- Directed by: BMP Annaiah
- Written by: BMP Annaiah
- Produced by: D. B. Kumaraswamy
- Starring: V. Ravichandran Naveen Krishna Nikita Thukral Harshika Poonacha
- Cinematography: K M Vishnuvardhan
- Edited by: Sanjeev Reddy
- Music by: Rajesh Ramanath
- Production company: Sri Gouthami Enterprises
- Release date: 26 November 2010;
- Running time: 136 minutes
- Country: India
- Language: Kannada

= Naariya Seere Kadda =

Naariya Seere Kadda (ನಾರಿಯ ಸೀರೆ ಕದ್ದ) is a 2010 Indian Kannada language action film written and directed by BMP Annaiah. The film stars V. Ravichandran, Naveen Krishna, Nikita Thukral and Harshika Poonacha in the lead roles. While the main music composer is V. Manohar, Ravichandran has composed, written and directed one song in the film.
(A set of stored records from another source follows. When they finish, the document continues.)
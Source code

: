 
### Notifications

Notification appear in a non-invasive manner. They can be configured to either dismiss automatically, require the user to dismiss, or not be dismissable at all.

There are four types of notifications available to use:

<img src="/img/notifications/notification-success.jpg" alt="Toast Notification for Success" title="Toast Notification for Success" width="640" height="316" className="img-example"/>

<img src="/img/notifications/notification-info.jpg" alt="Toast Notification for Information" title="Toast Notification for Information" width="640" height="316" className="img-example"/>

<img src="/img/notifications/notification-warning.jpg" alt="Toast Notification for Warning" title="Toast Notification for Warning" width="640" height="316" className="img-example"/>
The film released on 26 November 2010 across Karnataka. Upon release, the film generally met wide negative reviews from the critics and audience.

== Cast ==

- V. Ravichandran as Gopal
- Naveen Krishna as Vijay
- Nikita Thukral as Rekha
- Harshika Poonacha
- Shobharaj
- Bullet Prakash
- M. S. Umesh
- Shivaram
- Rekha Das
- Dingri Nagaraj

== Soundtrack ==

The audio comprises total 4 songs out of which 3 songs are composed and written by V. Manohar and one song is composed and written by V. Ravichandran. The audio launch took place at a Bangalore hotel in September 2010. Actor turned producer Raghavendra Rajkumar released the audio in the presence of entire film team.

Track listing
| No. | Title | Singer(s) | Length |
|---|---|---|---|
| 1. | "Naviloora Devi" | Santhosh, Nanditha |  |
| 2. | "Naajooku Naajooku" | Rajesh Krishnan, Vijaya Shankar |  |
| 3. | "Kole Kole" | Rajesh Krishnan, Anuradha Bhat |  |
| 4. | "Neere Neere Panneere(Composed and written by V. Ravichandran)" | Srinivas, Anuradha Sriram |  |

== Reception ==
=== Critical response ===

A critic from The Times of India scored the film at 2.5 out of 5 stars and wrote "Ravichandran, though impressive, donnes an awkward look with his silly make-up and dark glasses. Only Naveen Krishna's performance holds up, while Rekha Das does a brilliant job in balancing sequences in the average cinematography by Vishnuvardhan". BSS from Deccan Herald wrote "The director makes a hash of a ready-made, worn out story. Ravichandran, the entertainer-actor, is lost in hideous wigs, stubble and pot-belly; a makeover is long overdue. He owes his fans at least that much. Nikhitha goes through the motions, while Naveen, Harshika, Shivaram, Shobhraj and Arvind are all wasted. A pity". A critic from Bangalore Mirror wrote  "Even Ravichandran enters the house as a 'protector.' The story stutters, hitches, drags and puts you to sleep mode — if you are lucky that is.Laced with many uninspiring sequences, there is a mismatch about almost everything in the film.Even Ravichandran is made to act as if it were a television sitcom".